__What is being asked__
Given the material below, return only the lines starting at the line with "(o *LogsArchiveCreateRequestAttributes) GetDestination()" and ending at the line with "(o *LogsArchiveCreateRequestAttributes) GetName()", exactly as they appear.

○ ○ ○ ○ ○ ○ ○

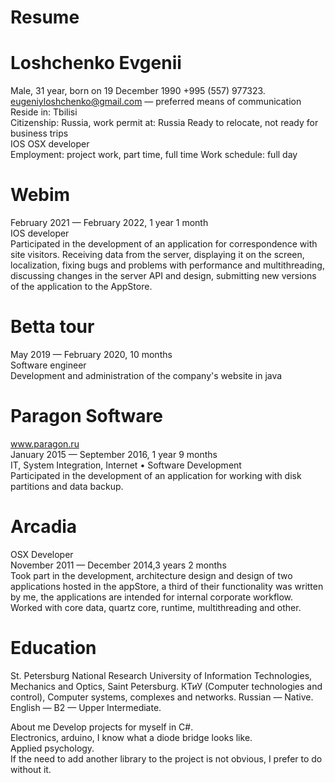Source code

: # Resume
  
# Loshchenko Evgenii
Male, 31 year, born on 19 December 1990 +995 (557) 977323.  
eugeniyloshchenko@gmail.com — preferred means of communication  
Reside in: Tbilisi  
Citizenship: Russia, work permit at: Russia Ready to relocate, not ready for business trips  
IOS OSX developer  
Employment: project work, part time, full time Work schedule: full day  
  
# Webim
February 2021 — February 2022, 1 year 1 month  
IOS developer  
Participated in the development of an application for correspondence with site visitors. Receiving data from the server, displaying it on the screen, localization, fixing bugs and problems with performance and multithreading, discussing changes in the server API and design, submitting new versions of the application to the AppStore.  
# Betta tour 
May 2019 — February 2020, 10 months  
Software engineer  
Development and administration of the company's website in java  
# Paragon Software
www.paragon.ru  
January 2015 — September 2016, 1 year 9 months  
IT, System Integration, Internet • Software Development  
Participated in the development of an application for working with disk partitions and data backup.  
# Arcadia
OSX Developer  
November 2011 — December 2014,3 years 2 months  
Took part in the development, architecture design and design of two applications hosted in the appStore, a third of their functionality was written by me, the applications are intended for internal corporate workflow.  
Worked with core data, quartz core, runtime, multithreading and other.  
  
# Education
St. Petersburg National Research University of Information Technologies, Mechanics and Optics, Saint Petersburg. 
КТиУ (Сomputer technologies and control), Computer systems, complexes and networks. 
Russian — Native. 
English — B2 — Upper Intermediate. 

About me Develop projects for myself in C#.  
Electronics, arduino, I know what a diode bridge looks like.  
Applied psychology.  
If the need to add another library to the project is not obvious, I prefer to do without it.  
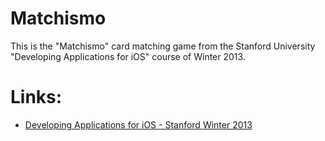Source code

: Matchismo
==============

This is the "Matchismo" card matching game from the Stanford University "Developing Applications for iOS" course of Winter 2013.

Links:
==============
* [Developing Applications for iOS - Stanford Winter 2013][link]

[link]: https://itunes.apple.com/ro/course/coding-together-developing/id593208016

○ ○ ○ ○ ○ ○ ○

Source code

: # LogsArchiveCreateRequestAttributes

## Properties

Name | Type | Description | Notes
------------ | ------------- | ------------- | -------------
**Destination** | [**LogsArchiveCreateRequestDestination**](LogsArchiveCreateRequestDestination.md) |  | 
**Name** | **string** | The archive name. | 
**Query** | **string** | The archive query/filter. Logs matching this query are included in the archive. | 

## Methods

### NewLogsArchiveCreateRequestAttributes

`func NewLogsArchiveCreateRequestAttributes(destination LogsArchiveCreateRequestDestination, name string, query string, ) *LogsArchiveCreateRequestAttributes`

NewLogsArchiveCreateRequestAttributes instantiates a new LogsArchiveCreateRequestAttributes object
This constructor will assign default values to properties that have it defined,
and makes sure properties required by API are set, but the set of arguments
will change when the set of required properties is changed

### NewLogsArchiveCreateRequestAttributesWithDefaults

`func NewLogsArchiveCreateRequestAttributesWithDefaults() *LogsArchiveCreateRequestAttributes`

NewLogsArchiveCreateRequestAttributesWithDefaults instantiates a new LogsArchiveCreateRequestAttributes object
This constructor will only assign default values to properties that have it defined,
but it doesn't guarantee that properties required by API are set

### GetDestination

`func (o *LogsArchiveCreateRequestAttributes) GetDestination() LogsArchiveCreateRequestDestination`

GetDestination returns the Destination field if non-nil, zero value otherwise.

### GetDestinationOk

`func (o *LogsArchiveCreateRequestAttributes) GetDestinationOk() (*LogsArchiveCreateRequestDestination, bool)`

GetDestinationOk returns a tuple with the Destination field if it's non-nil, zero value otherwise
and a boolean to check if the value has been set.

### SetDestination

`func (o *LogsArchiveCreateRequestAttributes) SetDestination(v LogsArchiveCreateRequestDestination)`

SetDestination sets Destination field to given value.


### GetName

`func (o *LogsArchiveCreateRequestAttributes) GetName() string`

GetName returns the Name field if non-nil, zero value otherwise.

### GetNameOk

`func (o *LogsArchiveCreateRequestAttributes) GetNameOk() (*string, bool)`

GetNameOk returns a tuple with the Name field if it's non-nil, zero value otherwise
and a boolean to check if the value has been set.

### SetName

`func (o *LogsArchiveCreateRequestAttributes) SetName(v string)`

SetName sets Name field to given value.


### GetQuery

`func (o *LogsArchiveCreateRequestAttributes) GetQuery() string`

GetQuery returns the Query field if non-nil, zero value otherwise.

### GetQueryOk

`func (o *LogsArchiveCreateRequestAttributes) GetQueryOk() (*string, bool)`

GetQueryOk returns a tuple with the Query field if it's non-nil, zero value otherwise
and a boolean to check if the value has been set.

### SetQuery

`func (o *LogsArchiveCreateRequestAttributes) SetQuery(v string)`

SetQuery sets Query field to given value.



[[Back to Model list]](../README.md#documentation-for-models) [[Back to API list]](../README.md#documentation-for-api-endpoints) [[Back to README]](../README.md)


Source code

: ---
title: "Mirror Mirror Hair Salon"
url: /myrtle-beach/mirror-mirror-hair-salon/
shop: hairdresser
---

○ ○ ○ ○ ○ ○ ○

__Result of the exercise__
`func (o *LogsArchiveCreateRequestAttributes) GetDestination() LogsArchiveCreateRequestDestination`

GetDestination returns the Destination field if non-nil, zero value otherwise.

### GetDestinationOk

`func (o *LogsArchiveCreateRequestAttributes) GetDestinationOk() (*LogsArchiveCreateRequestDestination, bool)`

GetDestinationOk returns a tuple with the Destination field if it's non-nil, zero value otherwise
and a boolean to check if the value has been set.

### SetDestination

`func (o *LogsArchiveCreateRequestAttributes) SetDestination(v LogsArchiveCreateRequestDestination)`

SetDestination sets Destination field to given value.


### GetName

`func (o *LogsArchiveCreateRequestAttributes) GetName() string`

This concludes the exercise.